El ser extranjero con relación a
la sociedad londinense lo hacía ser más sagaz y se odiaba a sí mismo por querer
maximizar su potencial, pero a su vez, querer ser del montón. El personaje de
la novela tiene muchas lecturas encima dice el autor, y sobre todo pensamientos
de Schopenhauer que los demás personajes no tenían. Se desencanta por haber
vivido la vida antes de haberla vivido en realidad.
Algo que resaltó Irvin sobre los
escoceses es que son ambiciosos pero que carecen de confianza en sí mismos como
consecuencia de la colonización. Como experiencia personal el autor de la
novela Trainspotting señala que los londinenses por la gran cantidad y talento
derrumban a los que no pertenecen a su lugar, a los extranjeros que como él
padecieron muchas penurias y cayeron en el mundo de la heroína al darse por
vencidos en su momento.
Ahora bien, el autor vivió su
mundo heroinómano que se ve reflejado en la historia pero también soñó en que
podría hacer cosas aun peores como robar o tener experiencias aun más fuertes a
través de la literatura.

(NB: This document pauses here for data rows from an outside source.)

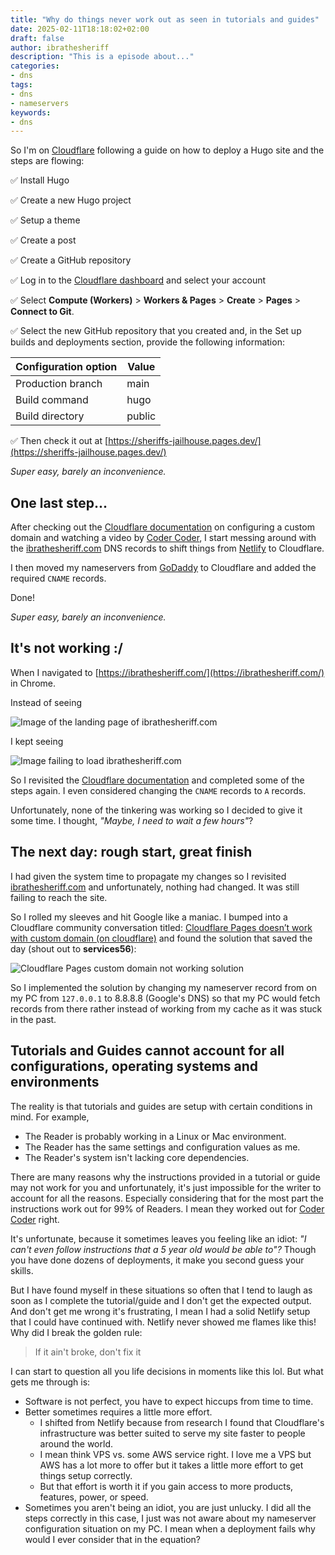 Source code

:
 ```yaml
---
title: "Why do things never work out as seen in tutorials and guides"
date: 2025-02-11T18:18:02+02:00
draft: false
author: ibrathesheriff
description: "This is a episode about..."
categories:
- dns
tags:
- dns
- nameservers
keywords:
- dns
---
```

So I'm on [Cloudflare](https://developers.cloudflare.com/pages/framework-guides/deploy-a-hugo-site/) following a guide on how to deploy a Hugo site and the steps are flowing:

✅ Install Hugo

✅ Create a new Hugo project

✅ Setup a theme

✅ Create a post

✅ Create a GitHub repository

✅ Log in to the [Cloudflare dashboard](https://dash.cloudflare.com/) and select your account

✅ Select **Compute (Workers)** > **Workers & Pages** > **Create** > **Pages** > **Connect to Git**.

✅ Select the new GitHub repository that you created and, in the Set up builds and deployments section, provide the following information:

| Configuration option | Value  |
|----------------------|--------|
| Production branch    | main   |
| Build command        | hugo   |
| Build directory      | public |

✅ Then check it out at [https://sheriffs-jailhouse.pages.dev/](https://sheriffs-jailhouse.pages.dev/)

*Super easy, barely an inconvenience.*

## One last step...
After checking out the [Cloudflare documentation](https://developers.cloudflare.com/pages/configuration/custom-domains/) on configuring a custom domain and watching a video by [Coder Coder](https://www.youtube.com/watch?v=MTc2CTYoszY), I start messing around with the [ibrathesheriff.com](https://ibrathesheriff.com/) DNS records to shift things from [Netlify](https://www.netlify.com/) to Cloudflare. 

I then moved my nameservers from [GoDaddy](https://godaddy.com/) to Cloudflare and added the required `CNAME` records.

Done!

*Super easy, barely an inconvenience.*

## It's not working :/
When I navigated to [https://ibrathesheriff.com/](https://ibrathesheriff.com/) in Chrome.

Instead of seeing

![Image of the landing page of ibrathesheriff.com](/img/episodes/wtf/ibrathesheriff-posts-page.png)

I kept seeing

![Image failing to load ibrathesheriff.com](/img/episodes/wtf/ibrathesheriff-not-displaying.png)

So I revisited the [Cloudflare documentation](https://developers.cloudflare.com/pages/configuration/custom-domains/) and completed some of the steps again. I even considered changing the `CNAME` records to `A` records.

Unfortunately, none of the tinkering was working so I decided to give it some time. I thought, *"Maybe, I need to wait a few hours"*?

## The next day: rough start, great finish
I had given the system time to propagate my changes so I revisited [ibrathesheriff.com](https://ibrathesheriff.com/) and unfortunately, nothing had changed. It was still failing to reach the site.

So I rolled my sleeves and hit Google like a maniac. I bumped into a Cloudflare community conversation titled: [Cloudflare Pages doesn’t work with custom domain (on cloudflare)](https://community.cloudflare.com/t/cloudflare-pages-doesnt-work-with-custom-domain-on-cloudflare/539980) and found the solution that saved the day (shout out to **services56**):

![Cloudflare Pages custom domain not working solution](/img/episodes/wtf/nameserver-cloudflare-custom-domain-solution-service56.png)

So I implemented the solution by changing my nameserver record from on my PC from `127.0.0.1` to 8.8.8.8 (Google's DNS) so that my PC would fetch records from there rather instead of working from my cache as it was stuck in the past.

## Tutorials and Guides cannot account for all configurations, operating systems and environments
The reality is that tutorials and guides are setup with certain conditions in mind. For example,
+ The Reader is probably working in a Linux or Mac environment.
+ The Reader has the same settings and configuration values as me.
+ The Reader's system isn't lacking core dependencies.

There are many reasons why the instructions provided in a tutorial or guide may not work for you and unfortunately, it's just impossible for the writer to account for all the reasons. Especially considering that for the most part the instructions work out for 99% of Readers. I mean they worked out for [Coder Coder](https://www.youtube.com/watch?v=MTc2CTYoszY) right.

It's unfortunate, because it sometimes leaves you feeling like an idiot: *"I can't even follow instructions that a 5 year old would be able to"?* Though you have done dozens of deployments, it make you second guess your skills.

But I have found myself in these situations so often that I tend to laugh as soon as I complete the tutorial/guide and I don't get the expected output. And don't get me wrong it's frustrating, I mean I had a solid Netlify setup that I could have continued with. Netlify never showed me flames like this! Why did I break the golden rule:
> If it ain't broke, don't fix it

I can start to question all you life decisions in moments like this lol. But what gets me through is:
+ Software is not perfect, you have to expect hiccups from time to time.
+ Better sometimes requires a little more effort.
    - I shifted from Netlify because from research I found that Cloudflare's infrastructure was better suited to serve my site faster to people around the world.
    - I mean think VPS vs. some AWS service right. I love me a VPS but AWS has a lot more to offer but it takes a little more effort to get things setup correctly.
    - But that effort is worth it if you gain access to more products, features, power, or speed.
+ Sometimes you aren't being an idiot, you are just unlucky. I did all the steps correctly in this case, I just was not aware about my nameserver configuration situation on my PC. I mean when a deployment fails why would I ever consider that in the equation? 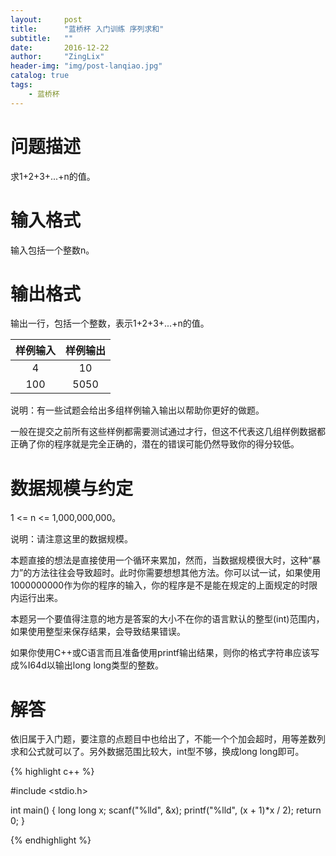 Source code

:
 ```yaml
---
layout:     post
title:      "蓝桥杯 入门训练 序列求和"
subtitle:   ""
date:       2016-12-22
author:     "ZingLix"
header-img: "img/post-lanqiao.jpg"
catalog: true
tags:
    - 蓝桥杯
---
```


# 问题描述
求1+2+3+...+n的值。

# 输入格式
输入包括一个整数n。
# 输出格式
输出一行，包括一个整数，表示1+2+3+...+n的值。

| 样例输入        | 样例输出           | 
|:-------------:|:-------------:| 
| 4    | 10 | 
| 100    | 5050 | 

说明：有一些试题会给出多组样例输入输出以帮助你更好的做题。

一般在提交之前所有这些样例都需要测试通过才行，但这不代表这几组样例数据都正确了你的程序就是完全正确的，潜在的错误可能仍然导致你的得分较低。

# 数据规模与约定
1 <= n <= 1,000,000,000。

说明：请注意这里的数据规模。

本题直接的想法是直接使用一个循环来累加，然而，当数据规模很大时，这种“暴力”的方法往往会导致超时。此时你需要想想其他方法。你可以试一试，如果使用1000000000作为你的程序的输入，你的程序是不是能在规定的上面规定的时限内运行出来。

本题另一个要值得注意的地方是答案的大小不在你的语言默认的整型(int)范围内，如果使用整型来保存结果，会导致结果错误。

如果你使用C++或C语言而且准备使用printf输出结果，则你的格式字符串应该写成%I64d以输出long long类型的整数。

# 解答

依旧属于入门题，要注意的点题目中也给出了，不能一个个加会超时，用等差数列求和公式就可以了。另外数据范围比较大，int型不够，换成long long即可。

{% highlight c++ %}

#include <stdio.h>


int main() {
	long long x;
	scanf("%lld", &x);
	printf("%lld", (x + 1)*x / 2);
	return 0;
}

{% endhighlight %}



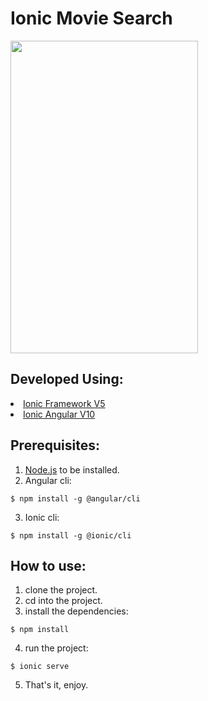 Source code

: # Ionic Movie Search

<img src="./doc/Demo.gif" align="center" width= 300px height = 500px />

## Developed Using:
<lu>
<li>
<a href="https://ionicframework.com/">Ionic Framework V5</a>
</li>
<li>
<a href="https://angular.io/">Ionic Angular V10</a>
</li> </p></lu>

## Prerequisites:
1. <a href="https://nodejs.org/es/download/">Node.js</a> to be installed.
2. Angular cli:
```
$ npm install -g @angular/cli
```
3. Ionic cli:
```
$ npm install -g @ionic/cli
```

## How to use:
1. clone the project.
2. cd into the project.
3. install the dependencies:
```
$ npm install
```
4. run the project:
```
$ ionic serve
```
5. That's it, enjoy.

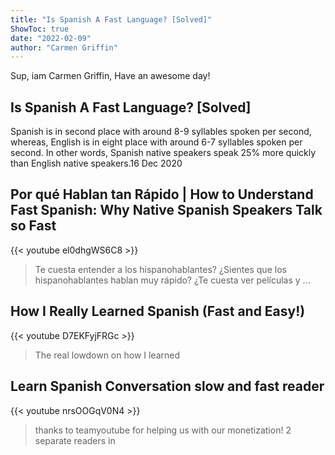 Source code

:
 ```yaml
---
title: "Is Spanish A Fast Language? [Solved]"
ShowToc: true 
date: "2022-02-09"
author: "Carmen Griffin" 
---
```


Sup, iam Carmen Griffin, Have an awesome day!
## Is Spanish A Fast Language? [Solved]
Spanish is in second place with around 8-9 syllables spoken per second, whereas, English is in eight place with around 6-7 syllables spoken per second. In other words, Spanish native speakers speak 25% more quickly than English native speakers.16 Dec 2020

## Por qué Hablan tan Rápido | How to Understand Fast Spanish: Why Native Spanish Speakers Talk so Fast
{{< youtube el0dhgWS6C8 >}}
>Te cuesta entender a los hispanohablantes? ¿Sientes que los hispanohablantes hablan muy rápido? ¿Te cuesta ver películas y ...

## How I Really Learned Spanish (Fast and Easy!)
{{< youtube D7EKFyjFRGc >}}
>The real lowdown on how I learned 

## Learn Spanish Conversation slow and fast reader
{{< youtube nrsOOGqV0N4 >}}
>thanks to teamyoutube for helping us with our monetization! 2 separate readers in 

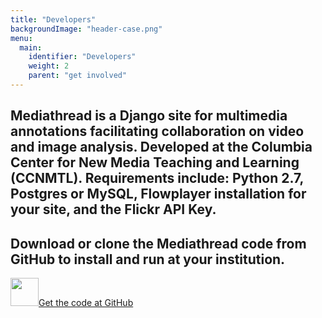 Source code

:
 ```yaml
---
title: "Developers"
backgroundImage: "header-case.png"
menu:
  main:
    identifier: "Developers"
    weight: 2
    parent: "get involved"
---
```

<div class="panel-pane pane-entity-field pane-node-body">



<div class="pane-content">
<div class="field field-name-body field-type-text-with-summary field-label-hidden"><div class="field-items"><div class="field-item even"><h2><p>Mediathread is a Django site for multimedia annotations facilitating collaboration on video and image analysis. Developed at the Columbia Center for New Media Teaching and Learning (CCNMTL). Requirements include: Python 2.7, Postgres or MySQL, Flowplayer installation for your site, and the Flickr API Key.</p></h2></div></div></div>  </div>


</div>
<div class="panel-separator"></div>
<div class="panel-pane pane-fieldable-panels-pane pane-uuid-d891fcc2-1a4e-463b-a2e5-ede6298a5636 code-header pane-bundle-text">
<div class="pane-content">
<div class="fieldable-panels-pane">
<div class="field field-name-field-basic-text-text field-type-text-long field-label-hidden"><div class="field-items"><div class="field-item even"><h2>Download or clone the Mediathread code from GitHub to install and run at your institution.</h2><p><a href="https://github.com/ccnmtl/mediathread" target="_blank" class="btn btn-lg btn-warning"><img height="45" width="45" class="media-element file-default mediathread-logo" src="/images/threads.png" alt="" title="">Get the code at GitHub</a></p></div></div></div></div>
</div>
</div>
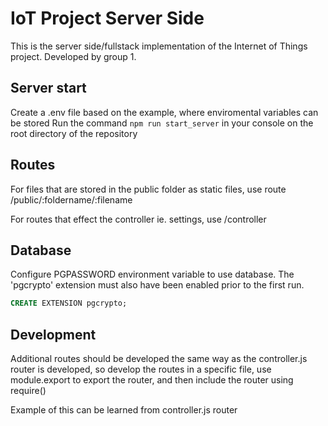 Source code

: # IoT Project Server Side

This is the server side/fullstack implementation of the Internet of Things project. Developed by group 1.

## Server start

Create a .env file based on the example, where enviromental variables can be stored
Run the command `npm run start_server` in your  console on the root directory of the repository

## Routes
For files that are stored in the public folder as static files, use route /public/:foldername/:filename

For routes that effect the controller ie. settings, use /controller

## Database
Configure PGPASSWORD environment variable to use database. The 'pgcrypto' extension must also have been enabled prior to the first run.
```sql
CREATE EXTENSION pgcrypto;
```

## Development
Additional routes should be developed the same way as the controller.js router is developed, so develop the routes in a specific file, use module.export to export the router, and then include the router using require()

Example of this can be learned from controller.js router
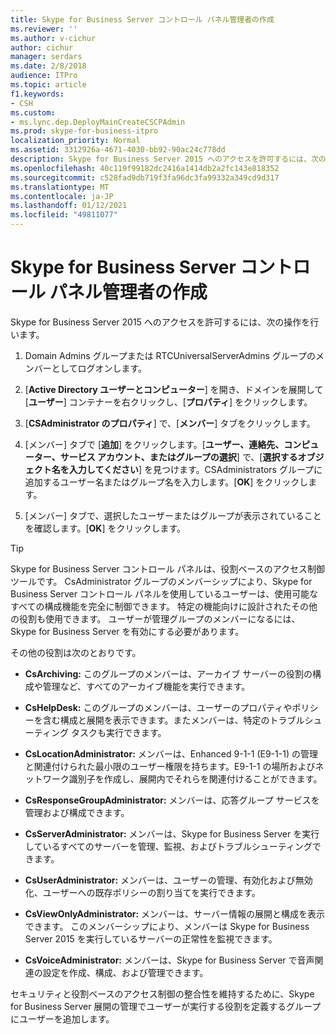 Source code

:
 ```yaml
---
title: Skype for Business Server コントロール パネル管理者の作成
ms.reviewer: ''
ms.author: v-cichur
author: cichur
manager: serdars
ms.date: 2/8/2018
audience: ITPro
ms.topic: article
f1.keywords:
- CSH
ms.custom:
- ms.lync.dep.DeployMainCreateCSCPAdmin
ms.prod: skype-for-business-itpro
localization_priority: Normal
ms.assetid: 3312926a-4671-4030-bb92-90ac24c778dd
description: Skype for Business Server 2015 へのアクセスを許可するには、次の操作を行います。
ms.openlocfilehash: 40c119f99182dc2416a1414db2a2fc143e818352
ms.sourcegitcommit: c528fad9db719f3fa96dc3fa99332a349cd9d317
ms.translationtype: MT
ms.contentlocale: ja-JP
ms.lasthandoff: 01/12/2021
ms.locfileid: "49811077"
---
```

# <a name="create-skype-for-business-server-control-panel-administrators"></a>Skype for Business Server コントロール パネル管理者の作成
 
Skype for Business Server 2015 へのアクセスを許可するには、次の操作を行います。
  
1. Domain Admins グループまたは RTCUniversalServerAdmins グループのメンバーとしてログオンします。
    
2. [**Active Directory ユーザーとコンピューター**] を開き、ドメインを展開して [**ユーザー**] コンテナーを右クリックし、[**プロパティ**] をクリックします。
    
3. [**CSAdministrator のプロパティ**] で、[**メンバー**] タブをクリックします。
    
4. [メンバー] タブで [**追加**] をクリックします。[**ユーザー、連絡先、コンピューター、サービス アカウント、またはグループの選択**] で、[**選択するオブジェクト名を入力してください**] を見つけます。CSAdministrators グループに追加するユーザー名またはグループ名を入力します。[**OK**] をクリックします。
    
5. [メンバー] タブで、選択したユーザーまたはグループが表示されていることを確認します。[**OK**] をクリックします。
    
> [!TIP]
> Skype for Business Server コントロール パネルは、役割ベースのアクセス制御ツールです。 CsAdministrator グループのメンバーシップにより、Skype for Business Server コントロール パネルを使用しているユーザーは、使用可能なすべての構成機能を完全に制御できます。 特定の機能向けに設計されたその他の役割も使用できます。 ユーザーが管理グループのメンバーになるには、Skype for Business Server を有効にする必要があります。 
  
その他の役割は次のとおりです。
  
- **CsArchiving:** このグループのメンバーは、アーカイブ サーバーの役割の構成や管理など、すべてのアーカイブ機能を実行できます。
    
- **CsHelpDesk:** このグループのメンバーは、ユーザーのプロパティやポリシーを含む構成と展開を表示できます。またメンバーは、特定のトラブルシューティング タスクも実行できます。
    
- **CsLocationAdministrator:** メンバーは、Enhanced 9-1-1 (E9-1-1) の管理と関連付けられた最小限のユーザー権限を持ちます。E9-1-1 の場所およびネットワーク識別子を作成し、展開内でそれらを関連付けることができます。
    
- **CsResponseGroupAdministrator:** メンバーは、応答グループ サービスを管理および構成できます。
    
- **CsServerAdministrator:** メンバーは、Skype for Business Server を実行しているすべてのサーバーを管理、監視、およびトラブルシューティングできます。
    
- **CsUserAdministrator:** メンバーは、ユーザーの管理、有効化および無効化、ユーザーへの既存ポリシーの割り当てを実行できます。
    
- **CsViewOnlyAdministrator:** メンバーは、サーバー情報の展開と構成を表示できます。 このメンバーシップにより、メンバーは Skype for Business Server 2015 を実行しているサーバーの正常性を監視できます。
    
- **CsVoiceAdministrator:** メンバーは、Skype for Business Server で音声関連の設定を作成、構成、および管理できます。
    
セキュリティと役割ベースのアクセス制御の整合性を維持するために、Skype for Business Server 展開の管理でユーザーが実行する役割を定義するグループにユーザーを追加します。
  

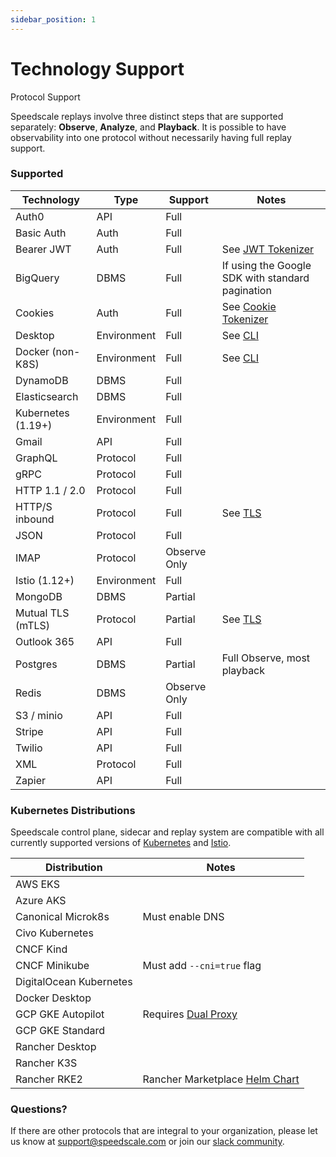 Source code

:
 ```yaml
---
sidebar_position: 1
---
```


# Technology Support

Protocol Support

Speedscale replays involve three distinct steps that are supported separately: **Observe**, **Analyze**, and **Playback**. It is possible to have observability into one protocol without necessarily having full replay support.

### Supported <a href="#supported" id="supported"></a>

| Technology | Type | Support | Notes |
| ---------- | ---- | ------- | ----- |
| Auth0 | API | Full | |
| Basic Auth | Auth | Full | |
| Bearer JWT | Auth | Full | See [JWT Tokenizer](../tokenizers-1/httpauthorization) |
| BigQuery | DBMS | Full | If using the Google SDK with standard pagination |
| Cookies | Auth | Full | See [Cookie Tokenizer](../tokenizers-1/http-cookie-tokenizer) |
| Desktop | Environment | Full | See [CLI](https://cli.speedscale.com) |
| Docker (non-K8S) | Environment | Full | See [CLI](https://cli.speedscale.com) |
| DynamoDB | DBMS | Full |  |
| Elasticsearch | DBMS | Full |  |
| Kubernetes (1.19+) | Environment | Full |  |
| Gmail | API | Full |  |
| GraphQL | Protocol | Full |  |
| gRPC | Protocol | Full |  |
| HTTP 1.1 / 2.0 | Protocol | Full |  |
| HTTP/S inbound | Protocol | Full | See [TLS](../../setup/sidecar/sidecar-trust/) |
| JSON | Protocol | Full |  |
| IMAP | Protocol | Observe Only |  |
| Istio (1.12+) | Environment | Full | |
| MongoDB | DBMS | Partial |  |
| Mutual TLS (mTLS) | Protocol | Partial | See [TLS](../../setup/sidecar/sidecar-trust/) |
| Outlook 365 | API | Full |  |
| Postgres | DBMS | Partial | Full Observe, most playback |
| Redis | DBMS | Observe Only | |
| S3 / minio | API | Full |  |
| Stripe | API | Full |  |
| Twilio | API | Full |  |
| XML | Protocol | Full |  |
| Zapier | API | Full | |

### Kubernetes Distributions

Speedscale control plane, sidecar and replay system are compatible with all currently supported versions of [Kubernetes](https://kubernetes.io/releases/) and [Istio](https://istio.io/latest/docs/releases/supported-releases/).

| Distribution | Notes |
| ------------ | ----- |
| AWS EKS | |
| Azure AKS | |
| Canonical Microk8s | Must enable DNS |
| Civo Kubernetes | |
| CNCF Kind | |
| CNCF Minikube | Must add `--cni=true` flag |
| DigitalOcean Kubernetes | |
| Docker Desktop | |
| GCP GKE Autopilot | Requires [Dual Proxy](../../setup/sidecar/sidecar-http-proxy/) |
| GCP GKE Standard | |
| Rancher Desktop | |
| Rancher K3S | |
| Rancher RKE2 | Rancher Marketplace [Helm Chart](https://rancher.com/docs/rancher/v2.6/en/helm-charts/) |

### Questions?

If there are other protocols that are integral to your organization, please let us know at [support@speedscale.com](mailto:support@speedscale.com) or join our [slack community](https://slack.speedscale.com).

Lo interesante
de la conversación es ese pensamiento que hay sobre la lucha de ideologías
entre Inglaterra y Escocia, un estado pluri étnico frente a uno mono étnico en
palabras de Irvin, y a lo que esta situación puede llevar.
Su respuesta sobre la
despenalización de las drogas fue contundente, es un hombre que está en contra
de que el estado controle las drogas adictivas, como lo vio el visionario
George Orwell en su libro “Un mundo feliz”, pero por otro lado, cree que
alejaría a las personas de ese mercado negro que tienen que encontrarse a
menudo para conseguirlas y que de alguna u otra forma los contagia de esa
atmosfera de crimen.
En Edimburgo su infancia fue
pobre y tuvo que vivir con pocas cosas sin ser consciente de que era pobre en
realidad, ya que no había convivido con personas que tuvieran dinero hasta que
fue creciendo y empezó a trabajar para ganar su propio dinero en oficios
varios.
Fue disc-jockey por muchos años
por lo cual disfrutó colaborarle a Danny Boyle con la banda sonora de la
película que adaptó en 1996 y que tuvo tanto éxito.
Por último cuenta que su actual
libro, que aún no ha sido traducido al español, ni llegado a América, se llama “Skagboys” y que es sobre un contexto político
que habla de la industrialización y desindustrialización, veremos que sorpresa
nos trae este escritor de culto para quienes vivimos los noventas al lado de
Mark Renton y su grupo de amigos inconformes.